Rafeiro de segundo plano
Afonso Loureiro
Sempre que vejo um filme antigo dou por mim à procura do rafeiro de segundo plano, o cão que consegue, como que por artes mágicas, intrometer-se nas cenas mais sérias.
Pode parecer inacreditável, mas poucos são os filmes até meados do século passado com cenas rodadas no exterior em que não haja um cão de ar perdido a passear atrás dos actores, ignorando as barreiras impostas aos peões e, com todo o desplante, cheirar os locais dos quais é habitualmente corrido. As pessoas, espectadores e técnicos, prestam atenção à rodagem do filme. O cão é invisível por uns minutos.
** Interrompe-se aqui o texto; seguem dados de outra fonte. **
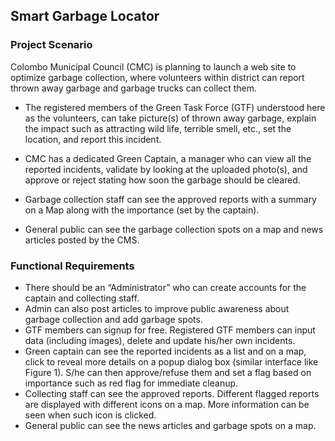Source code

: ## Smart Garbage Locator

### Project Scenario

Colombo Municipal Council (CMC) is planning to launch a web site to optimize
garbage collection, where volunteers within district can report thrown away garbage
and garbage trucks can collect them.

* The registered members of the Green Task Force (GTF) understood here as the
volunteers, can take picture(s) of thrown away garbage, explain the impact such
as attracting wild life, terrible smell, etc., set the location, and report this incident.

* CMC has a dedicated Green Captain, a manager who can view all the reported
incidents, validate by looking at the uploaded photo(s), and approve or reject stating
how soon the garbage should be cleared.

* Garbage collection staff can see the approved reports with a summary on a Map
along with the importance (set by the captain).

* General public can see the garbage collection spots on a map and news articles
posted by the CMS.

### Functional Requirements

* There should be an “Administrator” who can create accounts for the captain
and collecting staff.
* Admin can also post articles to improve public awareness about garbage
collection and add garbage spots.
* GTF members can signup for free. Registered GTF members can input data
(including images), delete and update his/her own incidents.
* Green captain can see the reported incidents as a list and on a map, click to
reveal more details on a popup dialog box (similar interface like Figure 1).
S/he can then approve/refuse them and set a flag based on importance such
as red flag for immediate cleanup.
* Collecting staff can see the approved reports. Different flagged reports are
displayed with different icons on a map. More information can be seen when
such icon is clicked.
* General public can see the news articles and garbage spots on a map.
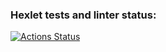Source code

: ### Hexlet tests and linter status:
[![Actions Status](https://github.com/TonyHacatony/backend-project-lvl2/workflows/hexlet-check/badge.svg)](https://github.com/TonyHacatony/backend-project-lvl2/actions)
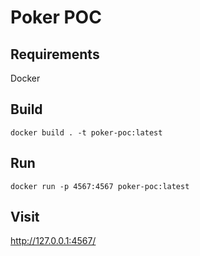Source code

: # Poker POC

## Requirements

Docker

## Build

`docker build . -t poker-poc:latest`

## Run

`docker run -p 4567:4567 poker-poc:latest`

## Visit

http://127.0.0.1:4567/
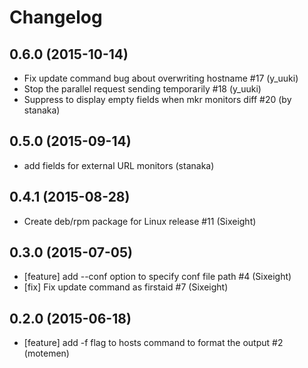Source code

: # Changelog

## 0.6.0 (2015-10-14)

* Fix update command bug about overwriting hostname #17 (y_uuki) 
* Stop the parallel request sending temporarily #18 (y_uuki)
* Suppress to display empty fields when mkr monitors diff #20 (by stanaka)

## 0.5.0 (2015-09-14)

 * add fields for external URL monitors (stanaka)

## 0.4.1 (2015-08-28)

* Create deb/rpm package for Linux release #11 (Sixeight)


## 0.3.0 (2015-07-05)

* [feature] add --conf option to specify conf file path #4 (Sixeight)
* [fix] Fix update command as firstaid #7 (Sixeight)

## 0.2.0 (2015-06-18)

* [feature] add -f flag to hosts command to format the output #2 (motemen)
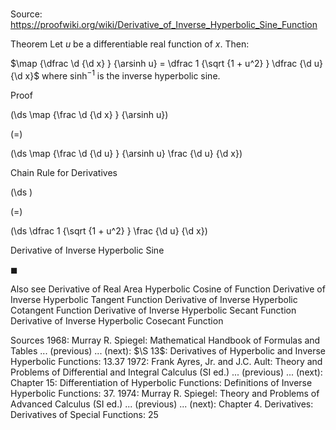# 

Source: https://proofwiki.org/wiki/Derivative_of_Inverse_Hyperbolic_Sine_Function



Theorem
Let $u$ be a differentiable real function of $x$.
Then:

$\map {\dfrac \d {\d x} } {\arsinh u} = \dfrac 1 {\sqrt {1 + u^2} } \dfrac {\d u} {\d x}$
where $\sinh^{-1}$ is the inverse hyperbolic sine.


Proof













\(\ds \map {\frac \d {\d x} } {\arsinh u}\)

\(=\)







\(\ds \map {\frac \d {\d u} } {\arsinh u} \frac {\d u} {\d x}\)





Chain Rule for Derivatives














\(\ds \)

\(=\)







\(\ds \dfrac 1 {\sqrt {1 + u^2} } \frac {\d u} {\d x}\)





Derivative of Inverse Hyperbolic Sine



$\blacksquare$


Also see
Derivative of Real Area Hyperbolic Cosine of Function
Derivative of Inverse Hyperbolic Tangent Function
Derivative of Inverse Hyperbolic Cotangent Function
Derivative of Inverse Hyperbolic Secant Function
Derivative of Inverse Hyperbolic Cosecant Function


Sources
1968: Murray R. Spiegel: Mathematical Handbook of Formulas and Tables ... (previous) ... (next): $\S 13$: Derivatives of Hyperbolic and Inverse Hyperbolic Functions: $13.37$
1972: Frank Ayres, Jr. and J.C. Ault: Theory and Problems of Differential and Integral Calculus (SI ed.) ... (previous) ... (next): Chapter $15$: Differentiation of Hyperbolic Functions: Definitions of Inverse Hyperbolic Functions: $37$.
1974: Murray R. Spiegel: Theory and Problems of Advanced Calculus (SI ed.) ... (previous) ... (next): Chapter $4$. Derivatives: Derivatives of Special Functions: $25$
Quase sempre, deixo de prestar atenção à história e tento imaginar o que fará o cão a seguir. Pormenores destes, que dão uma autenticidade absoluta ao cenário, estão fora do alcance do melhor cenógrafo, a menos que esteja disposto a convencer o realizador a contratar um cão amestrado que não comprometa o trabalho dos restantes actores.
«Vidas sem rumo» (1956), de Manuel Guimarães, com Artur Semedo como Meia Lua e respectivo rafeiro de segundo plano
Nos filmes rodados em estúdios sem cenografia mais evoluída que um fundo de cor uniforme para mais tarde ser substituído por imagens de computador, estas quatro patas de espontaneidade estão ausentes. Não seria má ideia sugerir que incluíssem a rotina de rafeiro avulso para compôr as cenas. Mal por mal, o resto é quase tudo animação digital.